Aside from the loudness compensation, I had a couple other nits to pick:

Dynamic Mode was a useful feature that could continually play random songs from the library. But the random selection was too random; it would often queue the same song within a short period of time.
If the duration tag was incorrect in a song, or if in was a variable rate MP3, the song would seemingly end when the song had not yet gotten to the end. Or in other words, the reported duration was incorrect and seeking would be broken.

I've spent some time criticizing, now let me be more constructive and actually specify some features that I think music players should have.

My Laundry List of Music Player Features

Loudness Compensation using the same scanner as decoder

This is absolutely crucial. If you want to solve the loudness compensation problem, the set of songs which you can decode and play back must be the same set of songs which you can scan for loudness. I should never have to manually adjust the volume because a different song or album came on.

Ideally, loudness scanning should occur lazily when items are added to the play queue and then the generated values should be saved so that the loudness scanning would not have to be repeated.

Do not trust duration tags

A music player already must scan songs to determine loudness compensation values. At the same time, it should determine the true duration of the file and use that information instead of a tag which could be wrong.

If my friends come over, they can control the music playback

Friends should be able to upload and download music, as well as queue, skip, pause, and play.

Ability to listen to my music library even when I'm not home

I should be able to run the music player on my home computer and listen to a real-time stream from work, for example.

Gapless Playback

Many albums are created in order to be a listening experience that transcends tracks. When listening to an album, songs should play seamlessly and without volume changes at the seams. This means that loudness scanning must automatically take into account albums.

Robust codec support

You know how when you need to play some obscure video format, you can always rely on VLC to play it? That must be true for the ultimate music player as well. A music player must be able to play music. If you don't have a wide range of codecs supported, you don't have a music player.

Keyboard Shortcuts for Everything

I should be allowed to never touch the mouse when operating the music player.

Clean up my messy files

One thing that Amarok 1.4 got right is library organization. It offered a powerful way to specify the canonical location for a music file, and then it had an option to organize properly tagged music files into the correct file location.

I don't remember the exact format, but you could specify a format something like this:

%artist/%album/%track %title%extension

Filter Search

There should be a text box where I can type search terms and instantly see the search results live. And it should ignore diacritics.
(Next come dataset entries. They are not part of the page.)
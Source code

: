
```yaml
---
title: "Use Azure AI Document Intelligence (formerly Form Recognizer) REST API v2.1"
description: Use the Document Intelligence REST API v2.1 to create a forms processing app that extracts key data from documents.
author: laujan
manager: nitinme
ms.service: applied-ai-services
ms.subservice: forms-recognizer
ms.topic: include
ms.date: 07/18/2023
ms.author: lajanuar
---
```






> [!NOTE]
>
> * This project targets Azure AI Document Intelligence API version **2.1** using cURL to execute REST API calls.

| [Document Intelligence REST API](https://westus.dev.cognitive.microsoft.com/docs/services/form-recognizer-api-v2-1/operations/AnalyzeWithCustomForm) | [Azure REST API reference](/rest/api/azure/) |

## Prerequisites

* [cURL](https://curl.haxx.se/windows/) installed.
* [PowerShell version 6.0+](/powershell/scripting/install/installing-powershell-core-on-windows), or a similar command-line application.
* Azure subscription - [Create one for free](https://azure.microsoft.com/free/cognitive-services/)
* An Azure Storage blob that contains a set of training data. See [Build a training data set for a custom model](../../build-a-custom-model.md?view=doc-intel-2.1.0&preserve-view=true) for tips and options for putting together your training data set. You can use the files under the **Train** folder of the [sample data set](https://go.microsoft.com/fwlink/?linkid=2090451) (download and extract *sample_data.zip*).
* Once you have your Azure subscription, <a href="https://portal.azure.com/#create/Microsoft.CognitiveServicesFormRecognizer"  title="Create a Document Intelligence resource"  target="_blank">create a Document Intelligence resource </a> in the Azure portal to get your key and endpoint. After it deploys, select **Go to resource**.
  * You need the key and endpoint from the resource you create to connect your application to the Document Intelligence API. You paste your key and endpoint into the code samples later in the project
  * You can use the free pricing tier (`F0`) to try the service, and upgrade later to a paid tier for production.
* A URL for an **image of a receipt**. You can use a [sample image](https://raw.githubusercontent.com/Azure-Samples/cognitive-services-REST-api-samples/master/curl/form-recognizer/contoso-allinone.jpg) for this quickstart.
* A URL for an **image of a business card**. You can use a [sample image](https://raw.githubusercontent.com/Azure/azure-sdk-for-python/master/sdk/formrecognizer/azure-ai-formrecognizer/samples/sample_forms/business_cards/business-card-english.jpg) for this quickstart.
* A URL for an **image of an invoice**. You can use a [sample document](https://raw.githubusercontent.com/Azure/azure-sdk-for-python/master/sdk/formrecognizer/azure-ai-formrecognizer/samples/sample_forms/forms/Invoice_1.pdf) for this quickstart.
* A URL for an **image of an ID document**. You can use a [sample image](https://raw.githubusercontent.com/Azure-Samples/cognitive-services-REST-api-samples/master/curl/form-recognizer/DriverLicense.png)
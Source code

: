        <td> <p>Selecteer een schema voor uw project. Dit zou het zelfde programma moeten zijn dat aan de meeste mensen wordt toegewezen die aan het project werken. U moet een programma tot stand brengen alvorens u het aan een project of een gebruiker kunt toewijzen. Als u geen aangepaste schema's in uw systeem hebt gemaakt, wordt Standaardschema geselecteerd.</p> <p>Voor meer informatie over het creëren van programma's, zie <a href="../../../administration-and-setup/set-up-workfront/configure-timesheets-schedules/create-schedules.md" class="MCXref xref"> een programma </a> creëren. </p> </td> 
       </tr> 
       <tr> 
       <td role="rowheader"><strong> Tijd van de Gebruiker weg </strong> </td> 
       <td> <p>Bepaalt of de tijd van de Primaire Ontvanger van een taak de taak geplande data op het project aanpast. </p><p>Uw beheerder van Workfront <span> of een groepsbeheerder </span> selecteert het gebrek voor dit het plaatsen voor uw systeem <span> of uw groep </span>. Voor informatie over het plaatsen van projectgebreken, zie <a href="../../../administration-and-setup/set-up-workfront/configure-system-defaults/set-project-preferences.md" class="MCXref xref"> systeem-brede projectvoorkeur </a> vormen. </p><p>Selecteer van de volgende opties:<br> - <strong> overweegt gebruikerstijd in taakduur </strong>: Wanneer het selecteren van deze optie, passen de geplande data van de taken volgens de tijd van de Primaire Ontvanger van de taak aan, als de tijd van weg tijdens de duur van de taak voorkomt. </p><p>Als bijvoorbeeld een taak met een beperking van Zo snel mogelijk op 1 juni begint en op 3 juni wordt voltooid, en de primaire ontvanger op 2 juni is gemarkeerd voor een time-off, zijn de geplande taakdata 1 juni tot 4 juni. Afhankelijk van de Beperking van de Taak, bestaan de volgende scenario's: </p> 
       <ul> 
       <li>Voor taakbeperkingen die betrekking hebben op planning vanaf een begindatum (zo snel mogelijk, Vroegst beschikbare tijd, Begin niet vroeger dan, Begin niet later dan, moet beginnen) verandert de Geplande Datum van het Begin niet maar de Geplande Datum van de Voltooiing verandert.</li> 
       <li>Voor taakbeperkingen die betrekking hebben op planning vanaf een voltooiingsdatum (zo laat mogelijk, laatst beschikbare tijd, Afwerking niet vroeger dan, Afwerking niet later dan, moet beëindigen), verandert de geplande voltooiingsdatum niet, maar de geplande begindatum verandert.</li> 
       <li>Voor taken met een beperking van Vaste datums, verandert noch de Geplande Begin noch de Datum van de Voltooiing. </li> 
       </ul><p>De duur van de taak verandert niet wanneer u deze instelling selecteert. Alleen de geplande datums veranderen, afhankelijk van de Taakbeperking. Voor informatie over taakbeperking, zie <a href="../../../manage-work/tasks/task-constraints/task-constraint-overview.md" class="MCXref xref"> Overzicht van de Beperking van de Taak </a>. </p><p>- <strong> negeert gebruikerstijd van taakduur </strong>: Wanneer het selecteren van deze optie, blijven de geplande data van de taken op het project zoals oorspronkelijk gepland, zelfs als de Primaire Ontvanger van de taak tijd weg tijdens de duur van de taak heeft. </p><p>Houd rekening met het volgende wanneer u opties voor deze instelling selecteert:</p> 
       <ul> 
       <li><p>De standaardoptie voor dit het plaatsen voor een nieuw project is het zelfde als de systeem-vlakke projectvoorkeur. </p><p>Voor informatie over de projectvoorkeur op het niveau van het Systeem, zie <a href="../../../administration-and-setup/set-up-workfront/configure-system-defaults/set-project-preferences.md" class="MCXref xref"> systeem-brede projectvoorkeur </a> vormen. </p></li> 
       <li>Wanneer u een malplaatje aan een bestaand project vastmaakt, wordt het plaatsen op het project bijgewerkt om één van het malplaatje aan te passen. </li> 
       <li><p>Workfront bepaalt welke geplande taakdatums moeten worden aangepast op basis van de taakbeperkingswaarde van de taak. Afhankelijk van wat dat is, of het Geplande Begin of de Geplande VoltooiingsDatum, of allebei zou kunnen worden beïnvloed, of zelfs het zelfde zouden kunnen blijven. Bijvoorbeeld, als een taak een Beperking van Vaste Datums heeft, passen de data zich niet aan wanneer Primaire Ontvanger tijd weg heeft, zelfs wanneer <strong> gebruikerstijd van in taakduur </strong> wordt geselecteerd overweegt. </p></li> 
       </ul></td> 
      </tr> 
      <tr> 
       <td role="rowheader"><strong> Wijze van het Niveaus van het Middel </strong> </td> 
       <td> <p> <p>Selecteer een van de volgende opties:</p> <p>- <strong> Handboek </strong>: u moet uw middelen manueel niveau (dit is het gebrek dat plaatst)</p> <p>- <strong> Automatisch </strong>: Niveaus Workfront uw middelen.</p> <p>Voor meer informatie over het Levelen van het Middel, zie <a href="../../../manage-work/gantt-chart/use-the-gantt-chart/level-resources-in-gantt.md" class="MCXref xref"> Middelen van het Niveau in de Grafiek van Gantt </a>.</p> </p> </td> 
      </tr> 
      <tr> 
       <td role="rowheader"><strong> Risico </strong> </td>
For example, I could type "jonsi ik" and match the song Boy Lilikoi by Jónsi.

Playlist Mode that Automatically Queues Songs

Some names for this feature are:

Dynamic Mode
Party Mode
DJ Mode

The idea is that it automatically queues songs - kind of like a real-time shuffle - so that you don't have to manually decide what to listen to.

One common flaw found in many players is using a truly random algorithm. With true randomness, it will frequently occur that a song which has recently been randomly chosen will be randomly chosen again.

A more sophisticated algorithm weights songs by how long it has been since they have been queued. So any song would be possible to be queued, but songs that have not been queued recently are much more likely to be queued. Queue date is chosen rather than play date because if a song is queued and the user skips the song, this should still count in the weight against it being chosen again.

"PartyBeat"

It would be a long time before my wishlist of features would become a reality. Meanwhile, back in college my buddy made a fun little project which served as a music player that multiple people could control at the same time with a web interface. He installed it in my and my roommate's apartment, and the three of us used it in our apartment as a shared jukebox; anarchy deciding what we would listen to while we worked on our respective jobs, homework, or projects. We dubbed it "PartyBeat".

Here's a screenshot:

You might recognize that UI scheme - it is the Trontastic JQuery UI theme.

This project used Django and xmms2 and had a bug-ridden, barren, and clunky web-based user interface. It was so lacking compared to my usual Amarok 1.4 experience, yet somehow I could not give up the "shared jukebox" aspect. It was simply too fun to listen to music together, regardless of the interface.

So finally I decided to build the ultimate music player. It would still have a web-based interface, but it would behave like a native application - both in feel and in responsiveness. It should be nice enough that even when you want to listen alone it would still be your go-to player of choice.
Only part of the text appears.